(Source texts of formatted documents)
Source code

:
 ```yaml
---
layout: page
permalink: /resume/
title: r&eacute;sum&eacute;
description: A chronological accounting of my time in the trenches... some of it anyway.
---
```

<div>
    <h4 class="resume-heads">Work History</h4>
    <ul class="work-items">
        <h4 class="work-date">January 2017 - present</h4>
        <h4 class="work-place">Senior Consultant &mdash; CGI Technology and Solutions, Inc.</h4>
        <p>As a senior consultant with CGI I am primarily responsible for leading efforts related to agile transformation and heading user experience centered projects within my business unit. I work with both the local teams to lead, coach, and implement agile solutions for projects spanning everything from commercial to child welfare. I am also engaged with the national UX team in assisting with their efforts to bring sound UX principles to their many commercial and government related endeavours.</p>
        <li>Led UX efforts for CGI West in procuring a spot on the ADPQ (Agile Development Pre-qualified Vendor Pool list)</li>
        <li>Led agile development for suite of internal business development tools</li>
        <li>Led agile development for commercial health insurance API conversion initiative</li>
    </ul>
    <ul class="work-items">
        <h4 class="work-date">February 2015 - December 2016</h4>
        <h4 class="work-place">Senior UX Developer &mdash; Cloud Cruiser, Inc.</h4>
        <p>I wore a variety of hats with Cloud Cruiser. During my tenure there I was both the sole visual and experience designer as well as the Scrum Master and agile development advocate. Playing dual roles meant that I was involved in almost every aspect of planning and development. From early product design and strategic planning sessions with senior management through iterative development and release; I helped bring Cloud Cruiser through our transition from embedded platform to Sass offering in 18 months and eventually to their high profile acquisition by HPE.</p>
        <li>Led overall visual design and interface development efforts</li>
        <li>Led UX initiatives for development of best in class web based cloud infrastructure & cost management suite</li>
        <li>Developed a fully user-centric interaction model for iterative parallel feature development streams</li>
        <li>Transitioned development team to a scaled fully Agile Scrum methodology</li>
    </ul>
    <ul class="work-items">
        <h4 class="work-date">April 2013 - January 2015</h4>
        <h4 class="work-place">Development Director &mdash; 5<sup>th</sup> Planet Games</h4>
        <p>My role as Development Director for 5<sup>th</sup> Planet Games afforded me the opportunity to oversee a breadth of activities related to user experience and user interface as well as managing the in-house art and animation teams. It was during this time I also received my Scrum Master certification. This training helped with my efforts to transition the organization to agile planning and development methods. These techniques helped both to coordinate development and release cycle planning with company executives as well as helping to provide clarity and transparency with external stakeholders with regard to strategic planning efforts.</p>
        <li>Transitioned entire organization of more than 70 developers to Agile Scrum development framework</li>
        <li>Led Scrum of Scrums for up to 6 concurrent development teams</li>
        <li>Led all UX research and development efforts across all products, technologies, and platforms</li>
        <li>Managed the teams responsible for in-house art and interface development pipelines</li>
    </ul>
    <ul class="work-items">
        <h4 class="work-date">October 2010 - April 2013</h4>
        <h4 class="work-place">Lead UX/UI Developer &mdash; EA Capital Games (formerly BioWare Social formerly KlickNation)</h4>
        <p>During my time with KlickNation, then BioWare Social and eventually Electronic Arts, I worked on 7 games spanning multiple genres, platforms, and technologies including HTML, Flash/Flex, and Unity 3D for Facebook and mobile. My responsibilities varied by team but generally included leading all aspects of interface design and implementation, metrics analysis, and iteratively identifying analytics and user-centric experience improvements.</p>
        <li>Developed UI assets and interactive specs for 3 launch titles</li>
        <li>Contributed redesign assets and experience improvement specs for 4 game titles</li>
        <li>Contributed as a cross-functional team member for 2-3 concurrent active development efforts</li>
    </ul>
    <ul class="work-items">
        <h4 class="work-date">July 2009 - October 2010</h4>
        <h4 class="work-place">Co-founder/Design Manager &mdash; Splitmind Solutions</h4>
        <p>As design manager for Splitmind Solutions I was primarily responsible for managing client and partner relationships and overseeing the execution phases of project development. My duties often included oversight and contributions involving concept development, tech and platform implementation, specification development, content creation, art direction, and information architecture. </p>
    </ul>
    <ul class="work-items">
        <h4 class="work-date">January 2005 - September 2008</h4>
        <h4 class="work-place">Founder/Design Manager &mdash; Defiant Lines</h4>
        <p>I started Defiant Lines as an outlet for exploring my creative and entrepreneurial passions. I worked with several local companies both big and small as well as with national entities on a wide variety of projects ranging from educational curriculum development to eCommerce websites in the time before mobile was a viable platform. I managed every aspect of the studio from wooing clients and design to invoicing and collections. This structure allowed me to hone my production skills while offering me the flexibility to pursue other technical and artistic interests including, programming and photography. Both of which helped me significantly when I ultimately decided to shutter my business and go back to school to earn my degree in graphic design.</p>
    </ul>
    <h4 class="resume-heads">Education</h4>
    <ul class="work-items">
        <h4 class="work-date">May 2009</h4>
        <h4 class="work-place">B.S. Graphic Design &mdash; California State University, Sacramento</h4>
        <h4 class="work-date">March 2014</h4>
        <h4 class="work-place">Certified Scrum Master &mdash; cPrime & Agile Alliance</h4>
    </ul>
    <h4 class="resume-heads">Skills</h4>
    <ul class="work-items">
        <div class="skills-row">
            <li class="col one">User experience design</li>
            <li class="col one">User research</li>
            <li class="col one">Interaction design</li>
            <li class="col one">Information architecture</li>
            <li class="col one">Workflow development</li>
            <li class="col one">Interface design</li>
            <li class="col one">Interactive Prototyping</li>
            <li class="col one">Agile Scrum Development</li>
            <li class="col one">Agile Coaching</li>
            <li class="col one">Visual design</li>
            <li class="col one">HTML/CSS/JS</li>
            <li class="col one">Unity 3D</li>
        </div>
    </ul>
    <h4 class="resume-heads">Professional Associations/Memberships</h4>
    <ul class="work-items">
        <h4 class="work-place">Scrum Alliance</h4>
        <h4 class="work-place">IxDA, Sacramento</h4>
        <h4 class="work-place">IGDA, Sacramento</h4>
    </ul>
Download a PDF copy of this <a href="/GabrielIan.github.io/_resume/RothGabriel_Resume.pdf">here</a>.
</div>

• What the exercise asks
Please list every line of the records that contains "Cruiser".

• Task answer
        <h4 class="work-place">Senior UX Developer &mdash; Cloud Cruiser, Inc.</h4>
        <p>I wore a variety of hats with Cloud Cruiser. During my tenure there I was both the sole visual and experience designer as well as the Scrum Master and agile development advocate. Playing dual roles meant that I was involved in almost every aspect of planning and development. From early product design and strategic planning sessions with senior management through iterative development and release; I helped bring Cloud Cruiser through our transition from embedded platform to Sass offering in 18 months and eventually to their high profile acquisition by HPE.</p>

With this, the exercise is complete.